→ **Exercise prompt**
Copy out the lines of the records below, and only those lines, from the one with "to move around." through the one with "cursor is on.", exactly as they appear.

→ **Information supplied**
▬▬▬▬▬▬▬▬▬▬

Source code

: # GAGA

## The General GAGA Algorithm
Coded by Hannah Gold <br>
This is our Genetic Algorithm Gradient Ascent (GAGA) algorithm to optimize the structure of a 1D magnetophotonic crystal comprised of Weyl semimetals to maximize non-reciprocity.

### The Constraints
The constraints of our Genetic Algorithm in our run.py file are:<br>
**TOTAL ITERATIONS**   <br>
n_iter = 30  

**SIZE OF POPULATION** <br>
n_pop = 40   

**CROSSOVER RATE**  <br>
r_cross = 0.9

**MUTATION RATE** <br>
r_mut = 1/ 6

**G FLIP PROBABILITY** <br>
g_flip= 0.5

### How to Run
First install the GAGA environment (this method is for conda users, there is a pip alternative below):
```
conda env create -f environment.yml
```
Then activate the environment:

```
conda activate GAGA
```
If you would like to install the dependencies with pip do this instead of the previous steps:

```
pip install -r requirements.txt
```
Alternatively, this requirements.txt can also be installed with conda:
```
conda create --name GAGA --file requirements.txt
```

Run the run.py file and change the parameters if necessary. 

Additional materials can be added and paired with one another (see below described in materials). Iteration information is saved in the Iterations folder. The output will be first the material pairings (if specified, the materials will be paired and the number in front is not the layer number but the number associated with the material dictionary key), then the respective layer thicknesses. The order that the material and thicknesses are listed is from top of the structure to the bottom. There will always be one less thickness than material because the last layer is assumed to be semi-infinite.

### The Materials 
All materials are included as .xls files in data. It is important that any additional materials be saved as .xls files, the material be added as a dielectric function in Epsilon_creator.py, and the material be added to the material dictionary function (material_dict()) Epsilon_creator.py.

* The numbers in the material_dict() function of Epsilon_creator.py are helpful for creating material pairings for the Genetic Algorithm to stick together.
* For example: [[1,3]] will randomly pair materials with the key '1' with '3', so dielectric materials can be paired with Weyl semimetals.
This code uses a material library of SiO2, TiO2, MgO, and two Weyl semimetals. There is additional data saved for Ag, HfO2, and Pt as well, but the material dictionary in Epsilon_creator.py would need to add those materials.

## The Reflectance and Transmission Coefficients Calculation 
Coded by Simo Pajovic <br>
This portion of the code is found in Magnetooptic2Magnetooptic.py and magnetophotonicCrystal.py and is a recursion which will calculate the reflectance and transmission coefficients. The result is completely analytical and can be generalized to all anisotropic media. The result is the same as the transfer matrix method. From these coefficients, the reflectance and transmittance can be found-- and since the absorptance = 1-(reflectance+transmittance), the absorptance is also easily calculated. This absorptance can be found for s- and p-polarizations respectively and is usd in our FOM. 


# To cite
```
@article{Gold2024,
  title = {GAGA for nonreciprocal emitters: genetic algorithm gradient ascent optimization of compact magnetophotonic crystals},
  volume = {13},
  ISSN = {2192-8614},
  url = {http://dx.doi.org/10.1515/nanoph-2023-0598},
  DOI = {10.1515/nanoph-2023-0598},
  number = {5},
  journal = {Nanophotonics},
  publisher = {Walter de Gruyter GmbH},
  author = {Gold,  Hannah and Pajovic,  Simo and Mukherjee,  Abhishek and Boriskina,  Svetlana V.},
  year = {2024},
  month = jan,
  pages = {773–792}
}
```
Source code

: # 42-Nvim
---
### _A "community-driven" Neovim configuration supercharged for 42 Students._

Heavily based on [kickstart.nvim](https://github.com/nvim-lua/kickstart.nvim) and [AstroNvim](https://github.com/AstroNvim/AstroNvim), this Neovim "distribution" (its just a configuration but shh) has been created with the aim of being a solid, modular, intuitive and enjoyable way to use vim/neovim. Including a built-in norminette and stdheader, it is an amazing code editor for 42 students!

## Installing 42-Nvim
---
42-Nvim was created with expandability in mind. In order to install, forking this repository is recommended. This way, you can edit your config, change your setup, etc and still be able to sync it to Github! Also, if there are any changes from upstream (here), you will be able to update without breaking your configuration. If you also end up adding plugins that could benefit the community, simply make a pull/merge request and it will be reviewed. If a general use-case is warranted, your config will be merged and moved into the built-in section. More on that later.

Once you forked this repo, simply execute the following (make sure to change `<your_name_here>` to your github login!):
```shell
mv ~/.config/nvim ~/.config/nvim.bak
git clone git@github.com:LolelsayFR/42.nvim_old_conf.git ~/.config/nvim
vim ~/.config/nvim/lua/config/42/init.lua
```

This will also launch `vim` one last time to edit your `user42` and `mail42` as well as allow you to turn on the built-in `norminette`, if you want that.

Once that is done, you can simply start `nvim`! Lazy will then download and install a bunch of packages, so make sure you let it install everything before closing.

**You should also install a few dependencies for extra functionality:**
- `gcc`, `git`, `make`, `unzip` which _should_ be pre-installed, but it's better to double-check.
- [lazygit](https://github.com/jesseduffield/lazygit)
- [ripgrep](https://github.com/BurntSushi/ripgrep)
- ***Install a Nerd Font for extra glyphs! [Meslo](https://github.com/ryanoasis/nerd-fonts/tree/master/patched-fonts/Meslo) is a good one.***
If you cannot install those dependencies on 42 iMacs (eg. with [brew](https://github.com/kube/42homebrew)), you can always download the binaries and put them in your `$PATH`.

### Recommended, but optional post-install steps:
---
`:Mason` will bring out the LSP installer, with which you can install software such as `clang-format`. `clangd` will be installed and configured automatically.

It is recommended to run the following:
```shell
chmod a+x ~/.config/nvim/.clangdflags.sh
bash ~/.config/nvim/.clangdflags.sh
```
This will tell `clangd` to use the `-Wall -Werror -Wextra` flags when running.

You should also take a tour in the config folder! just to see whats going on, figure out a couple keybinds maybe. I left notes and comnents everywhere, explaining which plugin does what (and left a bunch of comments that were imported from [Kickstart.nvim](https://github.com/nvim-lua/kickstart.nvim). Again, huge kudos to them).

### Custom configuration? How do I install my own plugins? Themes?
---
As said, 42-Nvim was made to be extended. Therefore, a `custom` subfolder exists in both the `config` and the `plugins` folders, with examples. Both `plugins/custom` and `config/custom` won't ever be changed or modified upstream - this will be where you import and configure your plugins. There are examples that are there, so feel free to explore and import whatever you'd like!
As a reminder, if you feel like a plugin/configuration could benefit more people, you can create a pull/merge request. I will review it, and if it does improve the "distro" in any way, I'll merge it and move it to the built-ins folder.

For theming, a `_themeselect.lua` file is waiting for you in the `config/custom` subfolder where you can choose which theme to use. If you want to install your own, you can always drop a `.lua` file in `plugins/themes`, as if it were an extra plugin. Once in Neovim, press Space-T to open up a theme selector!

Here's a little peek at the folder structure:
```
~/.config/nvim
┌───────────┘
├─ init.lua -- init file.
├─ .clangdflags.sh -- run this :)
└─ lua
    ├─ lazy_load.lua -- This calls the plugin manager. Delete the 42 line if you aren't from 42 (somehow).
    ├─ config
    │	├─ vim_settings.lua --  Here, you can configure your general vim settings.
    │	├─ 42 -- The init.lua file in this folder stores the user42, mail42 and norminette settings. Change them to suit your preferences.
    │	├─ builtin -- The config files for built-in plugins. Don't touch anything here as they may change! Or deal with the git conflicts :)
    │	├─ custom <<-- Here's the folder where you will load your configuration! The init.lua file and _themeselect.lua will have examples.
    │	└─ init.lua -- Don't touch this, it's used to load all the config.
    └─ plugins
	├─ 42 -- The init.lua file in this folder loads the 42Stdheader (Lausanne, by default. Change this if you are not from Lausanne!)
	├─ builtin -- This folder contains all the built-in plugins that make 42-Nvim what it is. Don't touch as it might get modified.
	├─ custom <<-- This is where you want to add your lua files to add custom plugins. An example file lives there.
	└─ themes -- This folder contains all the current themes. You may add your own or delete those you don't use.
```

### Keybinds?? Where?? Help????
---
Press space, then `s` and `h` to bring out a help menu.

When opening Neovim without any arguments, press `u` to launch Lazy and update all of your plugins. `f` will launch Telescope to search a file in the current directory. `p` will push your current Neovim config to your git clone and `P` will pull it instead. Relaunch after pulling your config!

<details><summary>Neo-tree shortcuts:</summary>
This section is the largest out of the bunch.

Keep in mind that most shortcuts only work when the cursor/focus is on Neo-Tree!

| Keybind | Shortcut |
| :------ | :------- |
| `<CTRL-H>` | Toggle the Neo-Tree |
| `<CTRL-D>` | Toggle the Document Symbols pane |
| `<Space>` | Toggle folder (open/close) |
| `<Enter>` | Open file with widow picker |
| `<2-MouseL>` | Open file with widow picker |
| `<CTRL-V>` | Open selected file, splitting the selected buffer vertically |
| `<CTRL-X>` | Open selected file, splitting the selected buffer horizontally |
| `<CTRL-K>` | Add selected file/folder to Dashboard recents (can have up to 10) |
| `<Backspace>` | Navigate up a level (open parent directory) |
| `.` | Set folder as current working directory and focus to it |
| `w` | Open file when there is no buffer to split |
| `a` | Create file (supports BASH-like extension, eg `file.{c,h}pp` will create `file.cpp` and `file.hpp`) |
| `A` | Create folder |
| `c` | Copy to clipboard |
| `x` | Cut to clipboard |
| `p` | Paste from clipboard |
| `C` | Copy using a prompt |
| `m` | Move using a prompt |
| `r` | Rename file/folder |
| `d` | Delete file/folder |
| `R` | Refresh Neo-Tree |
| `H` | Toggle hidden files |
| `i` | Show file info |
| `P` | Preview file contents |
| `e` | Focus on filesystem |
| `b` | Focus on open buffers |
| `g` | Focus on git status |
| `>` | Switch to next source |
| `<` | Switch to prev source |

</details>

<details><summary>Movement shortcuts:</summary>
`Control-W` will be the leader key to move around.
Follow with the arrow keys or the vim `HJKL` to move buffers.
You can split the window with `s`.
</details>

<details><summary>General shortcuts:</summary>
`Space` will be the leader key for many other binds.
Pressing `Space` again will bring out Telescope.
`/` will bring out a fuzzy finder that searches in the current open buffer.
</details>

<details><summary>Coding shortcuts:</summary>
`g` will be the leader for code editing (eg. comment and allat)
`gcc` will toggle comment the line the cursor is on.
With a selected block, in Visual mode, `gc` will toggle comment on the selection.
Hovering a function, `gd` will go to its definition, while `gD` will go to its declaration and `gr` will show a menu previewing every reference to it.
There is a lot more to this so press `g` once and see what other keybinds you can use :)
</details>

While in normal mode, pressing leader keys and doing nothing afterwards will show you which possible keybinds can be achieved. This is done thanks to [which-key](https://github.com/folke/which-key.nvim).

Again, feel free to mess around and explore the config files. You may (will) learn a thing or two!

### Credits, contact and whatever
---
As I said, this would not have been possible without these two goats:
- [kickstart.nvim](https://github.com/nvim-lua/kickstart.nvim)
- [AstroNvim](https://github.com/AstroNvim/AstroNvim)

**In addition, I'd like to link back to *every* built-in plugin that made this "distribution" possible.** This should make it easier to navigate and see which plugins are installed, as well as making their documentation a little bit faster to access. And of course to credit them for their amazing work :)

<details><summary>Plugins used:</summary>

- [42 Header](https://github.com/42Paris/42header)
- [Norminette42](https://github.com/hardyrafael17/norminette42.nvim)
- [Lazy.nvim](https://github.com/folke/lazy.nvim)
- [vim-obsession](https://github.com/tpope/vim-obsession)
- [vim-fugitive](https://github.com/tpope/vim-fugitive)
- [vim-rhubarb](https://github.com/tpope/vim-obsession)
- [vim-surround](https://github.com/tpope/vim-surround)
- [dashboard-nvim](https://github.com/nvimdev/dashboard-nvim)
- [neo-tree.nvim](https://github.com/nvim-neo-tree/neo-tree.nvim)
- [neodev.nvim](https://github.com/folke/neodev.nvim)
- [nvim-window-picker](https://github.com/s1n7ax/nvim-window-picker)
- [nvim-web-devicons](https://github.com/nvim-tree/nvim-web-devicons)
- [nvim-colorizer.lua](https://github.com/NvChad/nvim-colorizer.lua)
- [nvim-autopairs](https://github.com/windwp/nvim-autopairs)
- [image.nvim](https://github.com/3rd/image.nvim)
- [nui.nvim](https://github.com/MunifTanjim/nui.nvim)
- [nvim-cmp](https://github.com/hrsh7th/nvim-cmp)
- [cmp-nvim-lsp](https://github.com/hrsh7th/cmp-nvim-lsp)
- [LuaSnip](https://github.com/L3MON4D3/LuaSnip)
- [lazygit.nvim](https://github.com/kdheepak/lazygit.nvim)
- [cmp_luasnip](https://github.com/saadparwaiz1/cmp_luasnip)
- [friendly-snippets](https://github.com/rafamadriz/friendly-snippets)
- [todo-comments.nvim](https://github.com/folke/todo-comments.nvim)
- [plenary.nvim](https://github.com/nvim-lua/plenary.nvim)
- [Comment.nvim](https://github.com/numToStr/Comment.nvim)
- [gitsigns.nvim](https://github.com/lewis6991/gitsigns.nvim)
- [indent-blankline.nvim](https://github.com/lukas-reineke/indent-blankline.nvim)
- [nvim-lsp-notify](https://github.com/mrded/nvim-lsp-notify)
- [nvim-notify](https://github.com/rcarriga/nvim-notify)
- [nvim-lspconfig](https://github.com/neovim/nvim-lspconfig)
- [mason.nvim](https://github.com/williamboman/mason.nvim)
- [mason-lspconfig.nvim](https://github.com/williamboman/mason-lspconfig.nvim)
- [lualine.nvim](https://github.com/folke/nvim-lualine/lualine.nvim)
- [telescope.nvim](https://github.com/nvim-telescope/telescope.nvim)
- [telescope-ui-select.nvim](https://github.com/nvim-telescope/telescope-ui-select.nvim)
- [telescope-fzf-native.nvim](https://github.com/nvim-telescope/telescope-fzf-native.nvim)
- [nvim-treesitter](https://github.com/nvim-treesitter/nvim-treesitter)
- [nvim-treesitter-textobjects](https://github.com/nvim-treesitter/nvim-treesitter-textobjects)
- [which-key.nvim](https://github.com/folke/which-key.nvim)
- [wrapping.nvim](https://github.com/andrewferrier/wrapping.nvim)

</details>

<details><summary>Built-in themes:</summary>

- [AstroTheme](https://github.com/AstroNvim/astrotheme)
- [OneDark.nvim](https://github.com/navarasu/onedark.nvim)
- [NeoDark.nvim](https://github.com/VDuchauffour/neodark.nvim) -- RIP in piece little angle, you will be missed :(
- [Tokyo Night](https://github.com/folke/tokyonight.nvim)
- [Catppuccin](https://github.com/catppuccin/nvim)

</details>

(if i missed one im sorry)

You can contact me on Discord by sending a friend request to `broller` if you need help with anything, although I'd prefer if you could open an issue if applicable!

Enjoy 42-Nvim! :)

▬▬▬▬▬▬▬▬▬▬

→ **Task answer**
`Control-W` will be the leader key to move around.
Follow with the arrow keys or the vim `HJKL` to move buffers.
You can split the window with `s`.
</details>

<details><summary>General shortcuts:</summary>
`Space` will be the leader key for many other binds.
Pressing `Space` again will bring out Telescope.
`/` will bring out a fuzzy finder that searches in the current open buffer.
</details>

<details><summary>Coding shortcuts:</summary>
`g` will be the leader for code editing (eg. comment and allat)
`gcc` will toggle comment the line the cursor is on.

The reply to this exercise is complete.